Data extracted from a collection:
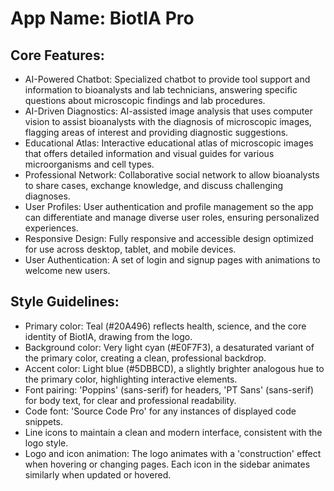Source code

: # **App Name**: BiotIA Pro

## Core Features:

- AI-Powered Chatbot: Specialized chatbot to provide tool support and information to bioanalysts and lab technicians, answering specific questions about microscopic findings and lab procedures.
- AI-Driven Diagnostics: AI-assisted image analysis that uses computer vision to assist bioanalysts with the diagnosis of microscopic images, flagging areas of interest and providing diagnostic suggestions.
- Educational Atlas: Interactive educational atlas of microscopic images that offers detailed information and visual guides for various microorganisms and cell types.
- Professional Network: Collaborative social network to allow bioanalysts to share cases, exchange knowledge, and discuss challenging diagnoses.
- User Profiles: User authentication and profile management so the app can differentiate and manage diverse user roles, ensuring personalized experiences.
- Responsive Design: Fully responsive and accessible design optimized for use across desktop, tablet, and mobile devices.
- User Authentication: A set of login and signup pages with animations to welcome new users.

## Style Guidelines:

- Primary color: Teal (#20A496) reflects health, science, and the core identity of BiotIA, drawing from the logo.
- Background color: Very light cyan (#E0F7F3), a desaturated variant of the primary color, creating a clean, professional backdrop.
- Accent color: Light blue (#5DBBCD), a slightly brighter analogous hue to the primary color, highlighting interactive elements.
- Font pairing: 'Poppins' (sans-serif) for headers, 'PT Sans' (sans-serif) for body text, for clear and professional readability.
- Code font: 'Source Code Pro' for any instances of displayed code snippets.
- Line icons to maintain a clean and modern interface, consistent with the logo style.
- Logo and icon animation: The logo animates with a 'construction' effect when hovering or changing pages. Each icon in the sidebar animates similarly when updated or hovered.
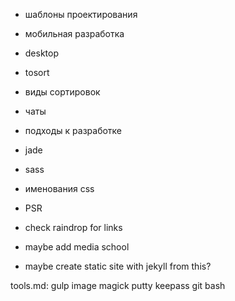 * шаблоны проектирования
* мобильная разработка
* desktop
* tosort
* виды сортировок
* чаты
* подходы к разработке
* jade
* sass
* именования css
* PSR

* check raindrop for links

* maybe add media school
* maybe create static site with jekyll from this?


tools.md:
    gulp
    image magick
    putty
    keepass
    git bash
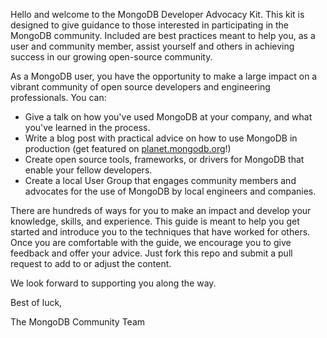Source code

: Hello and welcome to the MongoDB Developer Advocacy Kit. This kit is designed to give guidance to those interested in participating in the MongoDB community. Included are best practices meant to help you, as a user and community member, assist yourself and others in achieving success in our growing open-source community. 

As a MongoDB user, you have the opportunity to make a large impact on a vibrant community of open source developers and engineering professionals. You can:

* Give a talk on how you've used MongoDB at your company, and what you've learned in the process.
* Write a blog post with practical advice on how to use MongoDB in production (get featured on [planet.mongodb.org](http://planet.mongodb.org)!)
* Create open source tools, frameworks, or drivers for MongoDB that enable your fellow developers.
* Create a local User Group that engages community members and advocates for the use of MongoDB by local engineers and companies.

There are hundreds of ways for you to make an impact and develop your knowledge, skills, and experience. This guide is meant to help you get started and introduce you to the techniques that have worked for others. Once you are comfortable with the guide, we encourage you to give feedback and offer your advice. Just fork this repo and submit a pull request to add to or adjust the content.

We look forward to supporting you along the way.

Best of luck,

The MongoDB Community Team
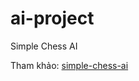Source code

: # ai-project
Simple Chess AI

Tham khảo: [simple-chess-ai](https://github.com/lhartikk/simple-chess-ai)
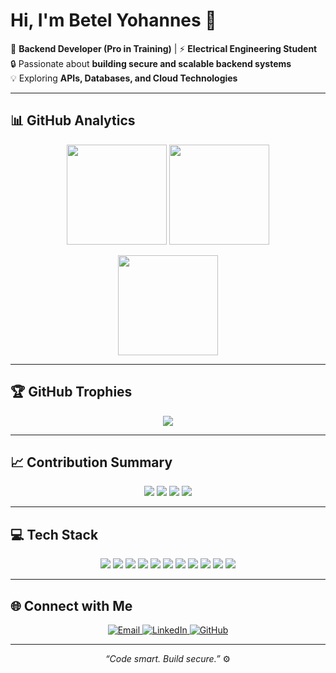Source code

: # Hi, I'm Betel Yohannes 👋  

🚀 **Backend Developer (Pro in Training)** | ⚡ **Electrical Engineering Student**  
🔒 Passionate about **building secure and scalable backend systems**  
💡 Exploring **APIs, Databases, and Cloud Technologies**

---

## 📊 GitHub Analytics  

<p align="center">
  <img src="https://github-readme-stats.vercel.app/api?username=benareyo&show_icons=true&theme=tokyonight&hide_border=true" height="160px"/>
  <img src="https://github-readme-streak-stats.herokuapp.com?user=benareyo&theme=tokyonight&hide_border=true" height="160px"/>
</p>

<p align="center">
  <img src="https://github-readme-stats.vercel.app/api/top-langs/?username=benareyo&layout=compact&theme=tokyonight&hide_border=true" height="160px"/>
</p>

---

## 🏆 GitHub Trophies  

<p align="center">
  <img src="https://github-profile-trophy.vercel.app/?username=benareyo&theme=tokyonight&no-frame=true&row=1&column=7"/>
</p>

---

## 📈 Contribution Summary  

<p align="center">
  <img src="https://github-profile-summary-cards.vercel.app/api/cards/profile-details?username=benareyo&theme=tokyonight"/>
  <img src="https://github-profile-summary-cards.vercel.app/api/cards/repos-per-language?username=benareyo&theme=tokyonight"/>
  <img src="https://github-profile-summary-cards.vercel.app/api/cards/most-commit-language?username=benareyo&theme=tokyonight"/>
  <img src="https://github-profile-summary-cards.vercel.app/api/cards/stats?username=benareyo&theme=tokyonight"/>
</p>

---

## 💻 Tech Stack  

<p align="center">
  <img src="https://img.shields.io/badge/Python-3776AB?style=for-the-badge&logo=python&logoColor=white"/>
  <img src="https://img.shields.io/badge/Django-092E20?style=for-the-badge&logo=django&logoColor=white"/>
  <img src="https://img.shields.io/badge/Flask-000000?style=for-the-badge&logo=flask&logoColor=white"/>
  <img src="https://img.shields.io/badge/MySQL-4479A1?style=for-the-badge&logo=mysql&logoColor=white"/>
  <img src="https://img.shields.io/badge/SQLite-003B57?style=for-the-badge&logo=sqlite&logoColor=white"/>
  <img src="https://img.shields.io/badge/Docker-2496ED?style=for-the-badge&logo=docker&logoColor=white"/>
  <img src="https://img.shields.io/badge/Git-F05032?style=for-the-badge&logo=git&logoColor=white"/>
  <img src="https://img.shields.io/badge/Java-007396?style=for-the-badge&logo=java&logoColor=white"/>
  <img src="https://img.shields.io/badge/HTML5-E34F26?style=for-the-badge&logo=html5&logoColor=white"/>
  <img src="https://img.shields.io/badge/CSS3-1572B6?style=for-the-badge&logo=css3&logoColor=white"/>
  <img src="https://img.shields.io/badge/JavaScript-F7DF1E?style=for-the-badge&logo=javascript&logoColor=black"/>
</p>

---

## 🌐 Connect with Me  

<p align="center">
  <a href="mailto:betelyohannes39@gmail.com">
    <img src="https://img.shields.io/badge/Email-D14836?style=for-the-badge&logo=gmail&logoColor=white" alt="Email"/>
  </a>
  <a href="https://linkedin.com/in/betel-yohannes-24aa04320/">
    <img src="https://img.shields.io/badge/LinkedIn-0A66C2?style=for-the-badge&logo=linkedin&logoColor=white" alt="LinkedIn"/>
  </a>
  <a href="https://github.com/benareyo">
    <img src="https://img.shields.io/badge/GitHub-181717?style=for-the-badge&logo=github&logoColor=white" alt="GitHub"/>
  </a>
</p>

---

<p align="center">
  <i>“Code smart. Build secure.”</i> ⚙️
</p>
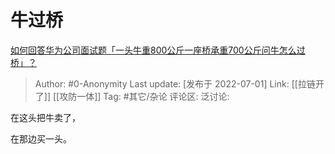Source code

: # 牛过桥
[如何回答华为公司面试题「一头牛重800公斤一座桥承重700公斤问牛怎么过桥」？](https://www.zhihu.com/question/455269838/answer/2553083372)

> Author: #0-Anonymity
> Last update: [发布于 2022-07-01]
> Link: [[拉链开了]] [[攻防一体]]
> Tag: #其它/杂论
> 评论区:
> 泛讨论:

在这头把牛卖了，

在那边买一头。

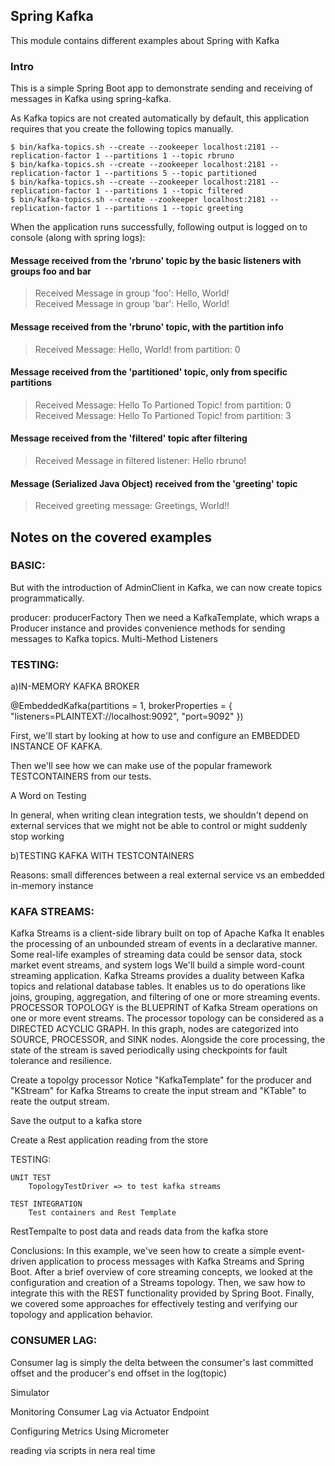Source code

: ## Spring Kafka

This module contains different examples about Spring with Kafka


### Intro

This is a simple Spring Boot app to demonstrate sending and receiving of messages in Kafka using spring-kafka.

As Kafka topics are not created automatically by default, this application requires that you create the following topics manually.

`$ bin/kafka-topics.sh --create --zookeeper localhost:2181 --replication-factor 1 --partitions 1 --topic rbruno`<br>
`$ bin/kafka-topics.sh --create --zookeeper localhost:2181 --replication-factor 1 --partitions 5 --topic partitioned`<br>
`$ bin/kafka-topics.sh --create --zookeeper localhost:2181 --replication-factor 1 --partitions 1 --topic filtered`<br>
`$ bin/kafka-topics.sh --create --zookeeper localhost:2181 --replication-factor 1 --partitions 1 --topic greeting`<br>

When the application runs successfully, following output is logged on to console (along with spring logs):

#### Message received from the 'rbruno' topic by the basic listeners with groups foo and bar
>Received Message in group 'foo': Hello, World!<br>
Received Message in group 'bar': Hello, World!

#### Message received from the 'rbruno' topic, with the partition info
>Received Message: Hello, World! from partition: 0

#### Message received from the 'partitioned' topic, only from specific partitions
>Received Message: Hello To Partioned Topic! from partition: 0<br>
Received Message: Hello To Partioned Topic! from partition: 3

#### Message received from the 'filtered' topic after filtering
>Received Message in filtered listener: Hello rbruno!

#### Message (Serialized Java Object) received from the 'greeting' topic
>Received greeting message: Greetings, World!!

## Notes on the covered examples

### BASIC:


But with the introduction of AdminClient in Kafka, we can now create topics programmatically.

producer:
producerFactory
Then we need a KafkaTemplate, which wraps a Producer instance and provides convenience methods for sending messages to Kafka topics.
Multi-Method Listeners


### TESTING:

a)IN-MEMORY KAFKA BROKER

@EmbeddedKafka(partitions = 1, brokerProperties = { "listeners=PLAINTEXT://localhost:9092", "port=9092" })

First, we'll start by looking at how to use and configure an EMBEDDED INSTANCE OF KAFKA.

Then we'll see how we can make use of the popular framework TESTCONTAINERS from our tests.


A Word on Testing

In general, when writing clean integration tests, we shouldn't depend on external services that we might not be able to control or might suddenly stop working

b)TESTING KAFKA WITH TESTCONTAINERS

Reasons: small differences between a real external service vs an embedded in-memory instance




### KAFA STREAMS:
Kafka Streams is a client-side library built on top of Apache Kafka
It enables the processing of an unbounded stream of events in a declarative manner.
Some real-life examples of streaming data could be sensor data, stock market event streams, and system logs
We'll build a simple word-count streaming application.
Kafka Streams provides a duality between Kafka topics and relational database tables.
It enables us to do operations like joins, grouping, aggregation, and filtering of one or more streaming events.
PROCESSOR TOPOLOGY is the BLUEPRINT of Kafka Stream operations on one or more event streams.
The processor topology can be considered as a DIRECTED ACYCLIC GRAPH. In this graph, nodes are categorized into SOURCE, PROCESSOR, and SINK nodes.
Alongside the core processing, the state of the stream is saved periodically using checkpoints for fault tolerance and resilience.

Create a topolgy processor
Notice "KafkaTemplate" for the producer and "KStream" for Kafka Streams to create the input stream and "KTable" to reate the output stream.

Save the output to a kafka store

Create a Rest application reading from the store


TESTING:

	UNIT TEST
		TopologyTestDriver => to test kafka streams
	
	TEST INTEGRATION
		Test containers and Rest Template

RestTempalte to post data and reads data from the kafka store

Conclusions:
In this example, we've seen how to create a simple event-driven application to process messages with Kafka Streams and Spring Boot.
After a brief overview of core streaming concepts, we looked at the configuration and creation of a Streams topology.
Then, we saw how to integrate this with the REST functionality provided by Spring Boot.
Finally, we covered some approaches for effectively testing and verifying our topology and application behavior.


### CONSUMER LAG:
Consumer lag is simply the delta between the consumer's last committed offset and the producer's end offset in the log(topic)

Simulator

Monitoring Consumer Lag via Actuator Endpoint

Configuring Metrics Using Micrometer

reading  via scripts in nera real time
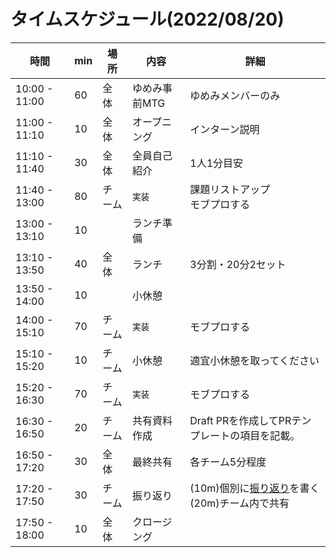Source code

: # タイムスケジュール(2022/08/20)

| 時間            | min | 場所  | 内容       | 詳細                                                           |
|---------------|-----|-----|----------|--------------------------------------------------------------|
| 10:00 - 11:00 | 60  | 全体  | ゆめみ事前MTG | ゆめみメンバーのみ                                                    |
| 11:00 - 11:10 | 10  | 全体  | オープニング   | インターン説明                                                      |
| 11:10 - 11:40 | 30  | 全体  | 全員自己紹介   | 1人1分目安                                                       |
| 11:40 - 13:00 | 80  | チーム | `実装`     | 課題リストアップ<br/>モブプロする                                          |
| 13:00 - 13:10 | 10  |     | ランチ準備    |                                                              |
| 13:10 - 13:50 | 40  | 全体  | ランチ      | 3分割・20分2セット                                                  |
| 13:50 - 14:00 | 10  |     | 小休憩      |                                                              |
| 14:00 - 15:10 | 70  | チーム | `実装`     | モブプロする                                                       |
| 15:10 - 15:20 | 10  | チーム | 小休憩      | 適宜小休憩を取ってください                                                |
| 15:20 - 16:30 | 70  | チーム | `実装`     | モブプロする                                                       |
| 16:30 - 16:50 | 20  | チーム | 共有資料作成   | Draft PRを作成してPRテンプレートの項目を記載。                                 |
| 16:50 - 17:20 | 30  | 全体  | 最終共有     | 各チーム5分程度                                                     |
| 17:20 - 17:50 | 30  | チーム | 振り返り     | (10m)個別に[振り返り](../template/振り返り_name.md)を書く<br/>(20m)チーム内で共有 |
| 17:50 - 18:00 | 10  | 全体  | クロージング   |                                                              |
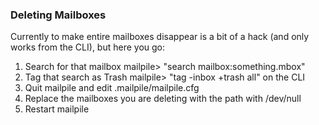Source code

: 

### Deleting Mailboxes

Currently to make entire mailboxes disappear is a bit of a hack (and only
works from the CLI), but here you go:

1. Search for that mailbox mailpile> "search mailbox:something.mbox"
2. Tag that search as Trash mailpile> "tag -inbox +trash all" on the CLI
3. Quit mailpile and edit .mailpile/mailpile.cfg
4. Replace the mailboxes you are deleting with the path with /dev/null
5. Restart mailpile
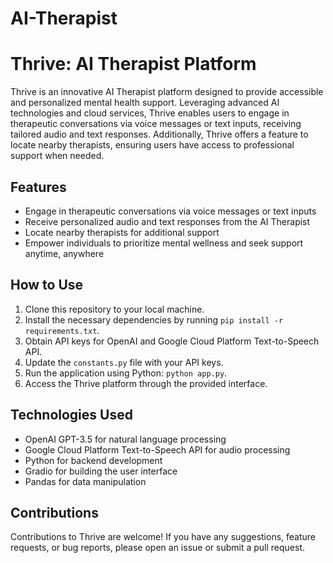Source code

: # AI-Therapist
# Thrive: AI Therapist Platform

Thrive is an innovative AI Therapist platform designed to provide accessible and personalized mental health support. Leveraging advanced AI technologies and cloud services, Thrive enables users to engage in therapeutic conversations via voice messages or text inputs, receiving tailored audio and text responses. Additionally, Thrive offers a feature to locate nearby therapists, ensuring users have access to professional support when needed.

## Features
- Engage in therapeutic conversations via voice messages or text inputs
- Receive personalized audio and text responses from the AI Therapist
- Locate nearby therapists for additional support
- Empower individuals to prioritize mental wellness and seek support anytime, anywhere

## How to Use
1. Clone this repository to your local machine.
2. Install the necessary dependencies by running `pip install -r requirements.txt`.
3. Obtain API keys for OpenAI and Google Cloud Platform Text-to-Speech API.
4. Update the `constants.py` file with your API keys.
5. Run the application using Python: `python app.py`.
6. Access the Thrive platform through the provided interface.

## Technologies Used
- OpenAI GPT-3.5 for natural language processing
- Google Cloud Platform Text-to-Speech API for audio processing
- Python for backend development
- Gradio for building the user interface
- Pandas for data manipulation

## Contributions
Contributions to Thrive are welcome! If you have any suggestions, feature requests, or bug reports, please open an issue or submit a pull request.
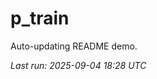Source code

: # p_train

Auto-updating README demo.

<!--START_SECTION:status-->
_Last run: 2025-09-04 18:28 UTC_
<!--END_SECTION:status-->





































































































































































































































































































































































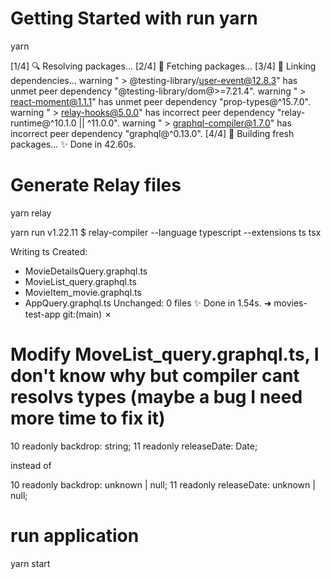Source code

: # Getting Started with run yarn

yarn

[1/4] 🔍 Resolving packages...
[2/4] 🚚 Fetching packages...
[3/4] 🔗 Linking dependencies...
warning " > @testing-library/user-event@12.8.3" has unmet peer dependency "@testing-library/dom@>=7.21.4".
warning " > react-moment@1.1.1" has unmet peer dependency "prop-types@^15.7.0".
warning " > relay-hooks@5.0.0" has incorrect peer dependency "relay-runtime@^10.1.0 || ^11.0.0".
warning " > graphql-compiler@1.7.0" has incorrect peer dependency "graphql@^0.13.0".
[4/4] 🔨 Building fresh packages...
✨ Done in 42.60s.

# Generate Relay files

yarn relay

yarn run v1.22.11
$ relay-compiler --language typescript --extensions ts tsx

Writing ts
Created:

- MovieDetailsQuery.graphql.ts
- MovieList_query.graphql.ts
- MovieItem_movie.graphql.ts
- AppQuery.graphql.ts
  Unchanged: 0 files
  ✨ Done in 1.54s.
  ➜ movies-test-app git:(main) ✗

# Modify MoveList_query.graphql.ts, I don't know why but compiler cant resolvs types (maybe a bug I need more time to fix it)

10 readonly backdrop: string;
11 readonly releaseDate: Date;

instead of

10 readonly backdrop: unknown | null;
11 readonly releaseDate: unknown | null;

# run application

yarn start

## [About this exercise]
Only the lines from the one holding "11 readonly releaseDate: Date;" to the end of the entries above belong in the answer, each copied exactly.

## [Answer area]
11 readonly releaseDate: Date;

instead of

10 readonly backdrop: unknown | null;
11 readonly releaseDate: unknown | null;

# run application

yarn start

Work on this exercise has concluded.